Hay un rincón donde sentarse a escribir, a pie de una pequeña escalera medio escondida entre plantas y flores. Un margen las protege del sol. Y un poco más allá, bajando por el sendero, el arroyo. Contemplo las nubes sobre el fondo azul y oigo el agua que baja tranquila por la antigua acequia de piedra. Al fondo, un campo de amapolas. Me siento y escucho. Y recuerdo a un amigo cuando decía que no es lo mismo el amor que el enamoramiento, porque éste se basa en lo efímero, si nace de la pasión y del impulso, así como llega, se va. Pero qué diferente es cuando llega desde la admiración intelectual e incondicional, y trasciende; cuando sabes que has encontrado a alguien con quien desearías estar, ser, compartir, con lo bueno y con lo malo. Alguien a quien decir: sin ti, mi vida está bien. Pero contigo, sería mejor. Entonces, has llegado al amor.

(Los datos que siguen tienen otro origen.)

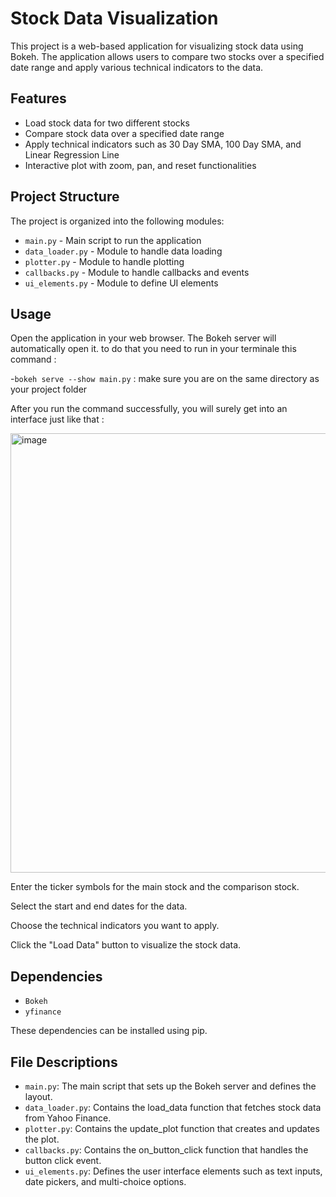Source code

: # Stock Data Visualization

This project is a web-based application for visualizing stock data using Bokeh. The application allows users to compare two stocks over a specified date range and apply various technical indicators to the data.

## Features

- Load stock data for two different stocks
- Compare stock data over a specified date range
- Apply technical indicators such as 30 Day SMA, 100 Day SMA, and Linear Regression Line
- Interactive plot with zoom, pan, and reset functionalities

## Project Structure

The project is organized into the following modules:

- `main.py` - Main script to run the application
- `data_loader.py` - Module to handle data loading
- `plotter.py` - Module to handle plotting
- `callbacks.py` - Module to handle callbacks and events
- `ui_elements.py` - Module to define UI elements

## Usage

Open the application in your web browser. The Bokeh server will automatically open it. to do that you need to run in your terminale this command :

-`bokeh serve --show main.py` : make sure you are on the same directory as your project folder

After you run the command successfully, you will surely get into an interface just like that :

<img width="703" alt="image" src="https://github.com/AmineBaraich/Financial-Data-Analysis-with-Bokeh/assets/130483250/837ddeca-3760-4e56-82ec-ab81db0596f7">



Enter the ticker symbols for the main stock and the comparison stock.

Select the start and end dates for the data.

Choose the technical indicators you want to apply.

Click the "Load Data" button to visualize the stock data.

## Dependencies

- `Bokeh`
- `yfinance`

These dependencies can be installed using pip.

## File Descriptions

- `main.py`: The main script that sets up the Bokeh server and defines the layout.
- `data_loader.py`: Contains the load_data function that fetches stock data from Yahoo Finance.
- `plotter.py`: Contains the update_plot function that creates and updates the plot.
- `callbacks.py`: Contains the on_button_click function that handles the button click event.
- `ui_elements.py`: Defines the user interface elements such as text inputs, date pickers, and multi-choice options.
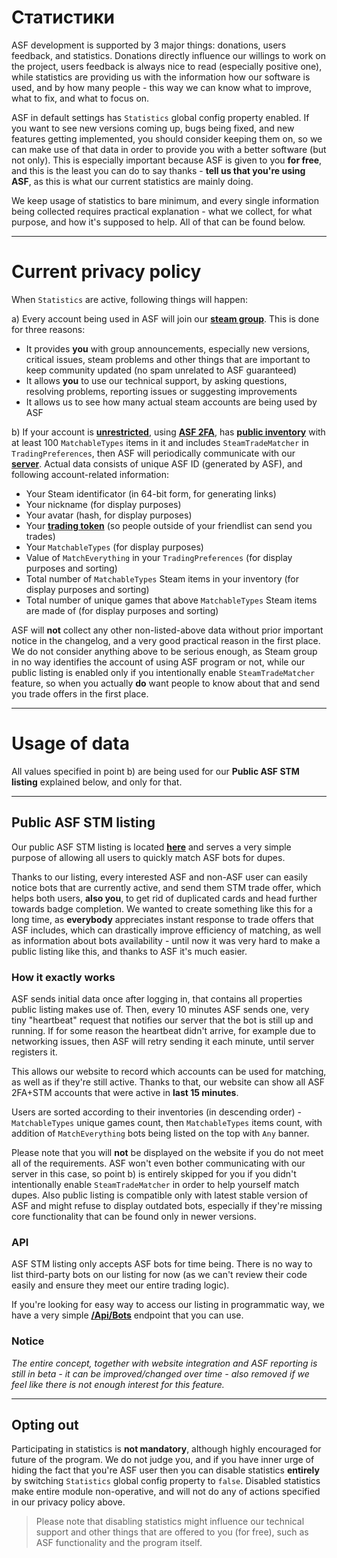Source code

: # Статистики

ASF development is supported by 3 major things: donations, users feedback, and statistics. Donations directly influence our willings to work on the project, users feedback is always nice to read (especially positive one), while statistics are providing us with the information how our software is used, and by how many people - this way we can know what to improve, what to fix, and what to focus on.

ASF in default settings has `Statistics` global config property enabled. If you want to see new versions coming up, bugs being fixed, and new features getting implemented, you should consider keeping them on, so we can make use of that data in order to provide you with a better software (but not only). This is especially important because ASF is given to you **for free**, and this is the least you can do to say thanks - **tell us that you're using ASF**, as this is what our current statistics are mainly doing.

We keep usage of statistics to bare minimum, and every single information being collected requires practical explanation - what we collect, for what purpose, and how it's supposed to help. All of that can be found below.

* * *

# Current privacy policy

When `Statistics` are active, following things will happen:

a) Every account being used in ASF will join our **[steam group](https://steamcommunity.com/gid/103582791440160998)**. This is done for three reasons:

* It provides **you** with group announcements, especially new versions, critical issues, steam problems and other things that are important to keep community updated (no spam unrelated to ASF guaranteed)
* It allows **you** to use our technical support, by asking questions, resolving problems, reporting issues or suggesting improvements
* It allows us to see how many actual steam accounts are being used by ASF

b) If your account is **[unrestricted](https://support.steampowered.com/kb_article.php?ref=3330-IAGK-7663)**, using **[ASF 2FA](https://github.com/JustArchiNET/ArchiSteamFarm/wiki/Two-factor-authentication#asf-2fa)**, has **[public inventory](https://steamcommunity.com/my/edit/settings)** with at least 100 `MatchableTypes` items in it and includes `SteamTradeMatcher` in `TradingPreferences`, then ASF will periodically communicate with our **[server](https://asf.justarchi.net)**. Actual data consists of unique ASF ID (generated by ASF), and following account-related information:

* Your Steam identificator (in 64-bit form, for generating links)
* Your nickname (for display purposes)
* Your avatar (hash, for display purposes)
* Your **[trading token](https://steamcommunity.com/my/tradeoffers/privacy)** (so people outside of your friendlist can send you trades)
* Your `MatchableTypes` (for display purposes)
* Value of `MatchEverything` in your `TradingPreferences` (for display purposes and sorting)
* Total number of `MatchableTypes` Steam items in your inventory (for display purposes and sorting)
* Total number of unique games that above `MatchableTypes` Steam items are made of (for display purposes and sorting)

ASF will **not** collect any other non-listed-above data without prior important notice in the changelog, and a very good practical reason in the first place. We do not consider anything above to be serious enough, as Steam group in no way identifies the account of using ASF program or not, while our public listing is enabled only if you intentionally enable `SteamTradeMatcher` feature, so when you actually **do** want people to know about that and send you trade offers in the first place.

* * *

# Usage of data

All values specified in point b) are being used for our **Public ASF STM listing** explained below, and only for that.

* * *

## Public ASF STM listing

Our public ASF STM listing is located **[here](https://asf.justarchi.net/STM)** and serves a very simple purpose of allowing all users to quickly match ASF bots for dupes.

Thanks to our listing, every interested ASF and non-ASF user can easily notice bots that are currently active, and send them STM trade offer, which helps both users, **also you**, to get rid of duplicated cards and head further towards badge completion. We wanted to create something like this for a long time, as **everybody** appreciates instant response to trade offers that ASF includes, which can drastically improve efficiency of matching, as well as information about bots availability - until now it was very hard to make a public listing like this, and thanks to ASF it's much easier.

### How it exactly works

ASF sends initial data once after logging in, that contains all properties public listing makes use of. Then, every 10 minutes ASF sends one, very tiny "heartbeat" request that notifies our server that the bot is still up and running. If for some reason the heartbeat didn't arrive, for example due to networking issues, then ASF will retry sending it each minute, until server registers it.

This allows our website to record which accounts can be used for matching, as well as if they're still active. Thanks to that, our website can show all ASF 2FA+STM accounts that were active in **last 15 minutes**.

Users are sorted according to their inventories (in descending order) - `MatchableTypes` unique games count, then `MatchableTypes` items count, with addition of `MatchEverything` bots being listed on the top with `Any` banner.

Please note that you will **not** be displayed on the website if you do not meet all of the requirements. ASF won't even bother communicating with our server in this case, so point b) is entirely skipped for you if you didn't intentionally enable `SteamTradeMatcher` in order to help yourself match dupes. Also public listing is compatible only with latest stable version of ASF and might refuse to display outdated bots, especially if they're missing core functionality that can be found only in newer versions.

### API

ASF STM listing only accepts ASF bots for time being. There is no way to list third-party bots on our listing for now (as we can't review their code easily and ensure they meet our entire trading logic).

If you're looking for easy way to access our listing in programmatic way, we have a very simple **[/Api/Bots](https://asf.justarchi.net/Api/Bots)** endpoint that you can use.

### Notice

*The entire concept, together with website integration and ASF reporting is still in beta - it can be improved/changed over time - also removed if we feel like there is not enough interest for this feature.*

* * *

## Opting out

Participating in statistics is **not mandatory**, although highly encouraged for future of the program. We do not judge you, and if you have inner urge of hiding the fact that you're ASF user then you can disable statistics **entirely** by switching `Statistics` global config property to `false`. Disabled statistics make entire module non-operative, and will not do any of actions specified in our privacy policy above.

> Please note that disabling statistics might influence our technical support and other things that are offered to you (for free), such as ASF functionality and the program itself.
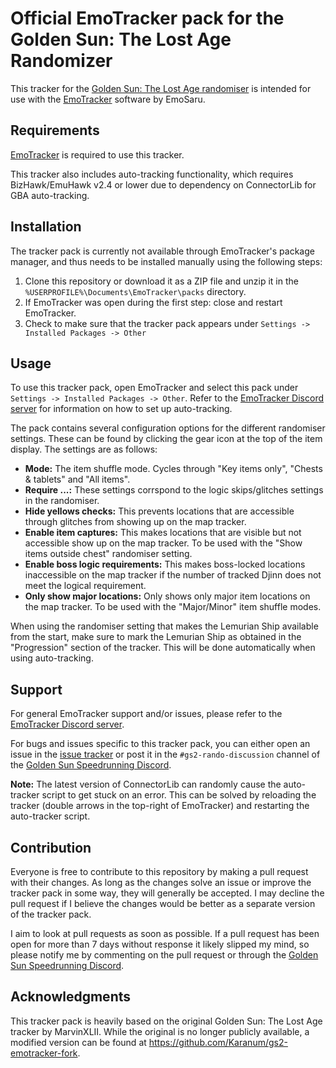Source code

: # Official EmoTracker pack for the Golden Sun: The Lost Age Randomizer

This tracker for the [Golden Sun: The Lost Age randomiser](https://gs2randomiser.com) is intended for use with the [EmoTracker](https://emotracker.net) software by EmoSaru.

## Requirements

[EmoTracker](https://emotracker.net/download/) is required to use this tracker.

This tracker also includes auto-tracking functionality, which requires BizHawk/EmuHawk v2.4 or lower due to dependency on ConnectorLib for GBA auto-tracking.

## Installation

The tracker pack is currently not available through EmoTracker's package manager, and thus needs to be installed manually using the following steps:

1. Clone this repository or download it as a ZIP file and unzip it in the `%USERPROFILE%\Documents\EmoTracker\packs` directory.
2. If EmoTracker was open during the first step: close and restart EmoTracker.
3. Check to make sure that the tracker pack appears under `Settings -> Installed Packages -> Other`

## Usage

To use this tracker pack, open EmoTracker and select this pack under `Settings -> Installed Packages -> Other`.
Refer to the [EmoTracker Discord server](https://emotracker.net/community/) for information on how to set up auto-tracking.

The pack contains several configuration options for the different randomiser settings. These can be found by clicking the gear icon at the top of the item display.
The settings are as follows:

- **Mode:** The item shuffle mode. Cycles through "Key items only", "Chests & tablets" and "All items".
- **Require \.\.\.:** These settings corrspond to the logic skips/glitches settings in the randomiser.
- **Hide yellows checks:** This prevents locations that are accessible through glitches from showing up on the map tracker.
- **Enable item captures:** This makes locations that are visible but not accessible show up on the map tracker. To be used with the "Show items outside chest" randomiser setting.
- **Enable boss logic requirements:** This makes boss-locked locations inaccessible on the map tracker if the number of tracked Djinn does not meet the logical requirement.
- **Only show major locations:** Only shows only major item locations on the map tracker. To be used with the "Major/Minor" item shuffle modes.

When using the randomiser setting that makes the Lemurian Ship available from the start, make sure to mark the Lemurian Ship as obtained in the "Progression" section of the tracker.
This will be done automatically when using auto-tracking.

## Support

For general EmoTracker support and/or issues, please refer to the [EmoTracker Discord server](https://emotracker.net/community/).

For bugs and issues specific to this tracker pack, you can either open an issue in the [issue tracker](https://github.com/Karanum/gstla_emotracker_pack/issues)
or post it in the `#gs2-rando-discussion` channel of the [Golden Sun Speedrunning Discord](https://discord.com/invite/QWwxrmN).

**Note:** The latest version of ConnectorLib can randomly cause the auto-tracker script to get stuck on an error. 
This can be solved by reloading the tracker (double arrows in the top-right of EmoTracker) and restarting the auto-tracker script.

## Contribution

Everyone is free to contribute to this repository by making a pull request with their changes. As long as the changes solve an issue or improve the tracker pack in some way, 
they will generally be accepted. I may decline the pull request if I believe the changes would be better as a separate version of the tracker pack.

I aim to look at pull requests as soon as possible. If a pull request has been open for more than 7 days without response it likely slipped my mind, 
so please notify me by commenting on the pull request or through the [Golden Sun Speedrunning Discord](https://discord.com/invite/QWwxrmN).

## Acknowledgments

This tracker pack is heavily based on the original Golden Sun: The Lost Age tracker by MarvinXLII.
While the original is no longer publicly available, a modified version can be found at https://github.com/Karanum/gs2-emotracker-fork.
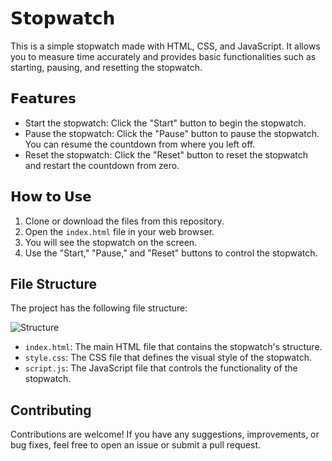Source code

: # 𝗦𝘁𝗼𝗽𝘄𝗮𝘁𝗰𝗵

This is a simple stopwatch made with HTML, CSS, and JavaScript. It allows you to measure time accurately and provides basic functionalities such as starting, pausing, and resetting the stopwatch.

## 𝗙𝗲𝗮𝘁𝘂𝗿𝗲𝘀
- Start the stopwatch: Click the "Start" button to begin the stopwatch.
- Pause the stopwatch: Click the "Pause" button to pause the stopwatch. You can resume the countdown from where you left off.
- Reset the stopwatch: Click the "Reset" button to reset the stopwatch and restart the countdown from zero.

## 𝗛𝗼𝘄 𝘁𝗼 𝗨𝘀𝗲
1. Clone or download the files from this repository.
2. Open the `index.html` file in your web browser.
3. You will see the stopwatch on the screen.
4. Use the "Start," "Pause," and "Reset" buttons to control the stopwatch.

## File Structure

The project has the following file structure:

![Structure](https://github.com/ByAlyck/Stopwatch/assets/113322342/74331728-96e9-41c8-a08d-9a4dea5ebd30)



- `index.html`: The main HTML file that contains the stopwatch's structure.
- `style.css`: The CSS file that defines the visual style of the stopwatch.
- `script.js`: The JavaScript file that controls the functionality of the stopwatch.

## Contributing
Contributions are welcome! If you have any suggestions, improvements, or bug fixes, feel free to open an issue or submit a pull request.

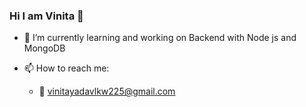 ### Hi I am Vinita 👋

<!--
**vinita2000/vinita2000** is a ✨ _special_ ✨ repository because its `README.md` (this file) appears on your GitHub profile.

Here are some ideas to get you started:

- 🔭 I’m currently working on ...
- 🌱 I’m currently learning ...
- 👯 I’m looking to collaborate on ...
- 🤔 I’m looking for help with ...
- 💬 Ask me about ...
- 📫 How to reach me: ...
- 😄 Pronouns: ...
- ⚡ Fun fact: ...
-->
- 🌱 I’m currently learning and working on Backend with Node js and MongoDB

- 📫 How to reach me: 
    - :email: [vinitayadavlkw225@gmail.com](mailto:vinitayadavlkw225@gmail.com?subject=[GitHub]%20Source%20Han%20Sans)

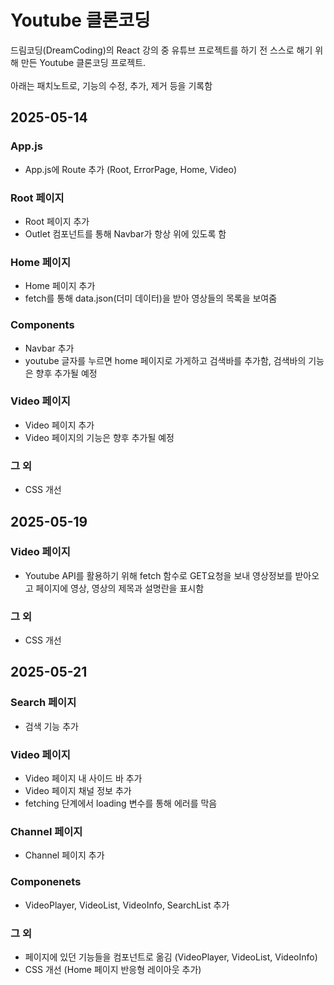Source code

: # Youtube 클론코딩

드림코딩(DreamCoding)의 React 강의 중 유튜브 프로젝트를 하기 전 스스로 해기 위해 만든 Youtube 클론코딩 프로젝트.</br></br>
아래는 패치노트로, 기능의 수정, 추가, 제거 등을 기록함

## 2025-05-14

### App.js

- App.js에 Route 추가 (Root, ErrorPage, Home, Video)

### Root 페이지

- Root 페이지 추가
- Outlet 컴포넌트를 통해 Navbar가 항상 위에 있도록 함

### Home 페이지

- Home 페이지 추가
- fetch를 통해 data.json(더미 데이터)을 받아 영상들의 목록을 보여줌

### Components

- Navbar 추가
- youtube 글자를 누르면 home 페이지로 가게하고 검색바를 추가함, 검색바의 기능은 향후 추가될 예정

### Video 페이지

- Video 페이지 추가
- Video 페이지의 기능은 향후 추가될 예정

### 그 외

- CSS 개선

## 2025-05-19

### Video 페이지

- Youtube API를 활용하기 위해 fetch 함수로 GET요청을 보내 영상정보를 받아오고 페이지에 영상, 영상의 제목과 설명란을 표시함

### 그 외

- CSS 개선

## 2025-05-21

### Search 페이지

- 검색 기능 추가

### Video 페이지

- Video 페이지 내 사이드 바 추가
- Video 페이지 채널 정보 추가
- fetching 단계에서 loading 변수를 통해 에러를 막음

### Channel 페이지

- Channel 페이지 추가

### Componenets

- VideoPlayer, VideoList, VideoInfo, SearchList 추가

### 그 외

- 페이지에 있던 기능들을 컴포넌트로 옮김 (VideoPlayer, VideoList, VideoInfo)
- CSS 개선 (Home 페이지 반응형 레이아웃 추가)
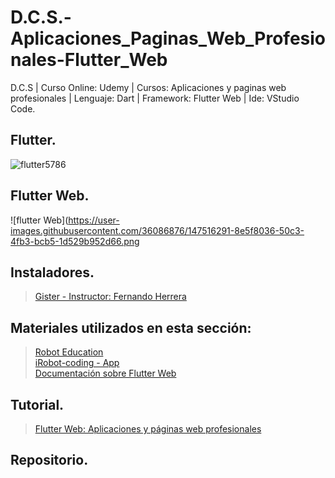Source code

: # D.C.S.-Aplicaciones_Paginas_Web_Profesionales-Flutter_Web
D.C.S | Curso Online: Udemy | Cursos: Aplicaciones y paginas web profesionales | Lenguaje: Dart | Framework: Flutter Web | Ide: VStudio Code.

## Flutter.
![flutter5786](https://user-images.githubusercontent.com/36086876/147516331-7c9e93e1-22e1-418c-a895-4586e3f11b41.png)

## Flutter Web.
![flutter Web](https://user-images.githubusercontent.com/36086876/147516291-8e5f8036-50c3-4fb3-bcb5-1d529b952d66.png

## Instaladores.
> [Gister - Instructor: Fernando Herrera](https://gist.github.com/Klerith/bd74931ce0845140495cdc2d0d32d21e)

## Materiales utilizados en esta sección:

> [Robot Education](https://code.irobot.com/#/) <br>
> [iRobot-coding - App](https://apps.apple.com/us/app/irobot-coding/id1524652548#?platform=ipad) <br>
> [Documentación sobre Flutter Web](https://docs.flutter.dev/)


## Tutorial.
> [Flutter Web: Aplicaciones y páginas web profesionales](https://www.udemy.com/course/flutter-web-fh/?src=sac)

## Repositorio.
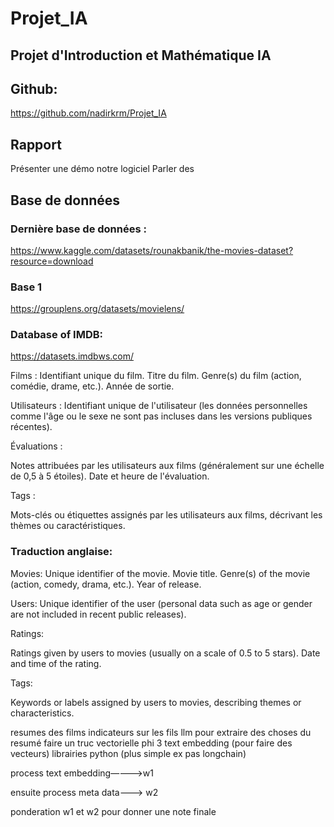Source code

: # Projet_IA

## Projet d'Introduction et Mathématique IA

## Github:
https://github.com/nadirkrm/Projet_IA

## Rapport
Présenter une démo notre logiciel 
Parler des 	

## Base de données 

### Dernière base de données :
https://www.kaggle.com/datasets/rounakbanik/the-movies-dataset?resource=download
### Base 1
https://grouplens.org/datasets/movielens/

### Database of IMDB:
https://datasets.imdbws.com/


Films :
Identifiant unique du film.
Titre du film.
Genre(s) du film (action, comédie, drame, etc.).
Année de sortie.

Utilisateurs :
Identifiant unique de l'utilisateur (les données personnelles comme l'âge ou le sexe ne sont pas incluses dans les versions publiques récentes).

Évaluations :

Notes attribuées par les utilisateurs aux films (généralement sur une échelle de 0,5 à 5 étoiles).
Date et heure de l'évaluation.

Tags :

Mots-clés ou étiquettes assignés par les utilisateurs aux films, décrivant les thèmes ou caractéristiques.

### Traduction anglaise: 

Movies:
Unique identifier of the movie.
Movie title.
Genre(s) of the movie (action, comedy, drama, etc.).
Year of release.

Users:
Unique identifier of the user (personal data such as age or gender are not included in recent public releases).

Ratings:

Ratings given by users to movies (usually on a scale of 0.5 to 5 stars).
Date and time of the rating.

Tags:

Keywords or labels assigned by users to movies, describing themes or characteristics.


resumes des films 
indicateurs sur les fils 
llm pour extraire des choses du resumé 
faire un truc vectorielle
phi 3 
text embedding (pour faire des vecteurs)
librairies python (plus simple ex pas longchain)


process text embedding—--->w1


ensuite process meta data—--> w2

ponderation w1 et w2 pour donner une note finale 




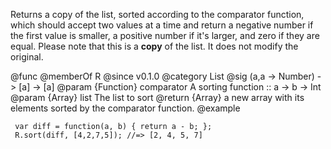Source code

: Returns a copy of the list, sorted according to the comparator function,
which should accept two values at a time and return a negative number if the
first value is smaller, a positive number if it's larger, and zero if they
are equal. Please note that this is a **copy** of the list. It does not
modify the original.

@func
@memberOf R
@since v0.1.0
@category List
@sig (a,a -> Number) -> [a] -> [a]
@param {Function} comparator A sorting function :: a -> b -> Int
@param {Array} list The list to sort
@return {Array} a new array with its elements sorted by the comparator function.
@example

     var diff = function(a, b) { return a - b; };
     R.sort(diff, [4,2,7,5]); //=> [2, 4, 5, 7]
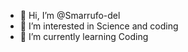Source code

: - 👋 Hi, I’m @Smarrufo-del
- 👀 I’m interested in Science and coding
- 🌱 I’m currently learning Coding

<!---
Smarrufo-del/Smarrufo-del is a ✨ special ✨ repository because its `README.md` (this file) appears on your GitHub profile.
You can click the Preview link to take a look at your changes.
--->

Me decía, además, que la vida da muchas vueltas, que nunca sabemos qué sucederá, que un quizás puede ser un sí o un no. Y tiene razón, a veces necesitamos tiempo y espacio para saber qué queremos, para valorar si estamos dispuestos a aceptar los cambios profundos que algo o alguien supondría en nuestra vida. Y cuando uno es el espejo del otro, los dos lados cuestan. Porque respetar ese tiempo y ese espacio desde la lentitud, el silencio y la aceptación a la incertidumbre, cuesta. Entonces, tomas conciencia de que estás frente a un gran maestro, porque un maestro no es solamente la persona que te enseña con delicadeza, también lo es quien te arranca de tu zona de confort para sacudirlo todo, porque en uno y otro lado hay aprendizajes profundos que necesitan tiempo y espacio.

Y hoy hablo por mí y de lo que yo soy, de lo que siento, de lo que quiero. Porque el tiempo nos da las respuestas y hay que aceptar, desde el respeto, lo que llegue a ser. Y si tiene que ser, será.